Rendered images with source text:
• • •
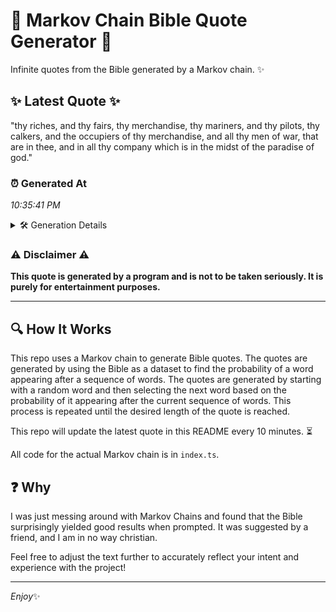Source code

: # 📖 Markov Chain Bible Quote Generator 📖

Infinite quotes from the Bible generated by a Markov chain. ✨

## ✨ Latest Quote ✨
"thy riches, and thy fairs, thy merchandise, thy mariners, and thy pilots, thy calkers, and the occupiers of thy merchandise, and all thy men of war, that are in thee, and in all thy company which is in the midst of the paradise of god."

### ⏰ Generated At
*10:35:41 PM*

<details>
    <summary>🛠️ Generation Details</summary>
    <p>
        <strong>🌱 Seed:</strong> thy<br>
        <strong>🔄 Iterations:</strong> 44<br>
        <strong>📜 Context History:</strong><br>[ thy ]: riches,<br>[ thy, riches, ]: and<br>[ thy, riches,, and ]: thy<br>[ thy, riches,, and, thy ]: fairs,<br>[ thy, riches,, and, thy, fairs, ]: thy<br>[ thy, riches,, and, thy, fairs,, thy ]: merchandise,<br>[ riches,, and, thy, fairs,, thy, merchandise, ]: thy<br>[ and, thy, fairs,, thy, merchandise,, thy ]: mariners,<br>[ thy, fairs,, thy, merchandise,, thy, mariners, ]: and<br>[ fairs,, thy, merchandise,, thy, mariners,, and ]: thy<br>[ thy, merchandise,, thy, mariners,, and, thy ]: pilots,<br>[ merchandise,, thy, mariners,, and, thy, pilots, ]: thy<br>[ thy, mariners,, and, thy, pilots,, thy ]: calkers,<br>[ mariners,, and, thy, pilots,, thy, calkers, ]: and<br>[ and, thy, pilots,, thy, calkers,, and ]: the<br>[ thy, pilots,, thy, calkers,, and, the ]: occupiers<br>[ pilots,, thy, calkers,, and, the, occupiers ]: of<br>[ thy, calkers,, and, the, occupiers, of ]: thy<br>[ calkers,, and, the, occupiers, of, thy ]: merchandise,<br>[ and, the, occupiers, of, thy, merchandise, ]: and<br>[ the, occupiers, of, thy, merchandise,, and ]: all<br>[ occupiers, of, thy, merchandise,, and, all ]: thy<br>[ of, thy, merchandise,, and, all, thy ]: men<br>[ thy, merchandise,, and, all, thy, men ]: of<br>[ merchandise,, and, all, thy, men, of ]: war,<br>[ and, all, thy, men, of, war, ]: that<br>[ all, thy, men, of, war,, that ]: are<br>[ thy, men, of, war,, that, are ]: in<br>[ men, of, war,, that, are, in ]: thee,<br>[ of, war,, that, are, in, thee, ]: and<br>[ war,, that, are, in, thee,, and ]: in<br>[ that, are, in, thee,, and, in ]: all<br>[ are, in, thee,, and, in, all ]: thy<br>[ in, thee,, and, in, all, thy ]: company<br>[ thee,, and, in, all, thy, company ]: which<br>[ and, in, all, thy, company, which ]: is<br>[ in, all, thy, company, which, is ]: in<br>[ all, thy, company, which, is, in ]: the<br>[ thy, company, which, is, in, the ]: midst<br>[ company, which, is, in, the, midst ]: of<br>[ which, is, in, the, midst, of ]: the<br>[ is, in, the, midst, of, the ]: paradise<br>[ in, the, midst, of, the, paradise ]: of<br>[ the, midst, of, the, paradise, of ]: god.<br>
    </p>
</details>

### ⚠️ Disclaimer ⚠️
**This quote is generated by a program and is not to be taken seriously. It is purely for entertainment purposes.**

---

## 🔍 How It Works

This repo uses a Markov chain to generate Bible quotes. The quotes are generated by using the Bible as a dataset to find the probability of a word appearing after a sequence of words. The quotes are generated by starting with a random word and then selecting the next word based on the probability of it appearing after the current sequence of words. This process is repeated until the desired length of the quote is reached.

This repo will update the latest quote in this README every 10 minutes. ⏳

All code for the actual Markov chain is in `index.ts`.

## ❓ Why

I was just messing around with Markov Chains and found that the Bible surprisingly yielded good results when prompted. 
It was suggested by a friend, and I am in no way christian.

Feel free to adjust the text further to accurately reflect your intent and experience with the project!

---

*Enjoy*✨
• • •
Give back the full data exactly as it reads, but drop the pictures.

Task result>
Source code

: # 📖 Markov Chain Bible Quote Generator 📖

Infinite quotes from the Bible generated by a Markov chain. ✨

## ✨ Latest Quote ✨
"thy riches, and thy fairs, thy merchandise, thy mariners, and thy pilots, thy calkers, and the occupiers of thy merchandise, and all thy men of war, that are in thee, and in all thy company which is in the midst of the paradise of god."

### ⏰ Generated At
*10:35:41 PM*

<details>
    <summary>🛠️ Generation Details</summary>
    <p>
        <strong>🌱 Seed:</strong> thy<br>
        <strong>🔄 Iterations:</strong> 44<br>
        <strong>📜 Context History:</strong><br>[ thy ]: riches,<br>[ thy, riches, ]: and<br>[ thy, riches,, and ]: thy<br>[ thy, riches,, and, thy ]: fairs,<br>[ thy, riches,, and, thy, fairs, ]: thy<br>[ thy, riches,, and, thy, fairs,, thy ]: merchandise,<br>[ riches,, and, thy, fairs,, thy, merchandise, ]: thy<br>[ and, thy, fairs,, thy, merchandise,, thy ]: mariners,<br>[ thy, fairs,, thy, merchandise,, thy, mariners, ]: and<br>[ fairs,, thy, merchandise,, thy, mariners,, and ]: thy<br>[ thy, merchandise,, thy, mariners,, and, thy ]: pilots,<br>[ merchandise,, thy, mariners,, and, thy, pilots, ]: thy<br>[ thy, mariners,, and, thy, pilots,, thy ]: calkers,<br>[ mariners,, and, thy, pilots,, thy, calkers, ]: and<br>[ and, thy, pilots,, thy, calkers,, and ]: the<br>[ thy, pilots,, thy, calkers,, and, the ]: occupiers<br>[ pilots,, thy, calkers,, and, the, occupiers ]: of<br>[ thy, calkers,, and, the, occupiers, of ]: thy<br>[ calkers,, and, the, occupiers, of, thy ]: merchandise,<br>[ and, the, occupiers, of, thy, merchandise, ]: and<br>[ the, occupiers, of, thy, merchandise,, and ]: all<br>[ occupiers, of, thy, merchandise,, and, all ]: thy<br>[ of, thy, merchandise,, and, all, thy ]: men<br>[ thy, merchandise,, and, all, thy, men ]: of<br>[ merchandise,, and, all, thy, men, of ]: war,<br>[ and, all, thy, men, of, war, ]: that<br>[ all, thy, men, of, war,, that ]: are<br>[ thy, men, of, war,, that, are ]: in<br>[ men, of, war,, that, are, in ]: thee,<br>[ of, war,, that, are, in, thee, ]: and<br>[ war,, that, are, in, thee,, and ]: in<br>[ that, are, in, thee,, and, in ]: all<br>[ are, in, thee,, and, in, all ]: thy<br>[ in, thee,, and, in, all, thy ]: company<br>[ thee,, and, in, all, thy, company ]: which<br>[ and, in, all, thy, company, which ]: is<br>[ in, all, thy, company, which, is ]: in<br>[ all, thy, company, which, is, in ]: the<br>[ thy, company, which, is, in, the ]: midst<br>[ company, which, is, in, the, midst ]: of<br>[ which, is, in, the, midst, of ]: the<br>[ is, in, the, midst, of, the ]: paradise<br>[ in, the, midst, of, the, paradise ]: of<br>[ the, midst, of, the, paradise, of ]: god.<br>
    </p>
</details>

### ⚠️ Disclaimer ⚠️
**This quote is generated by a program and is not to be taken seriously. It is purely for entertainment purposes.**

---

## 🔍 How It Works

This repo uses a Markov chain to generate Bible quotes. The quotes are generated by using the Bible as a dataset to find the probability of a word appearing after a sequence of words. The quotes are generated by starting with a random word and then selecting the next word based on the probability of it appearing after the current sequence of words. This process is repeated until the desired length of the quote is reached.

This repo will update the latest quote in this README every 10 minutes. ⏳

All code for the actual Markov chain is in `index.ts`.

## ❓ Why

I was just messing around with Markov Chains and found that the Bible surprisingly yielded good results when prompted. 
It was suggested by a friend, and I am in no way christian.

Feel free to adjust the text further to accurately reflect your intent and experience with the project!

---

*Enjoy*✨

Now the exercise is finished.